— What the exercise asks —
Quote, word for word, every line starting at the line that contains "Please feel free" and ending with the last line of the records; include both of these lines and no others.

— Records for the exercise —
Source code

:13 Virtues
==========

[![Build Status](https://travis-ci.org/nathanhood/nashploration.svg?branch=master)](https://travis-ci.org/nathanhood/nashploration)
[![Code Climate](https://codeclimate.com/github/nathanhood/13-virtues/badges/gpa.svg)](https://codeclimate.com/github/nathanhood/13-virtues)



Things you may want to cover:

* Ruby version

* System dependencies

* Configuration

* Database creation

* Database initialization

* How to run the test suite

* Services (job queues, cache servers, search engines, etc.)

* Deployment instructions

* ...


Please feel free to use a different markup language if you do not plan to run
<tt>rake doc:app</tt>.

— Result of this task —
Please feel free to use a different markup language if you do not plan to run
<tt>rake doc:app</tt>.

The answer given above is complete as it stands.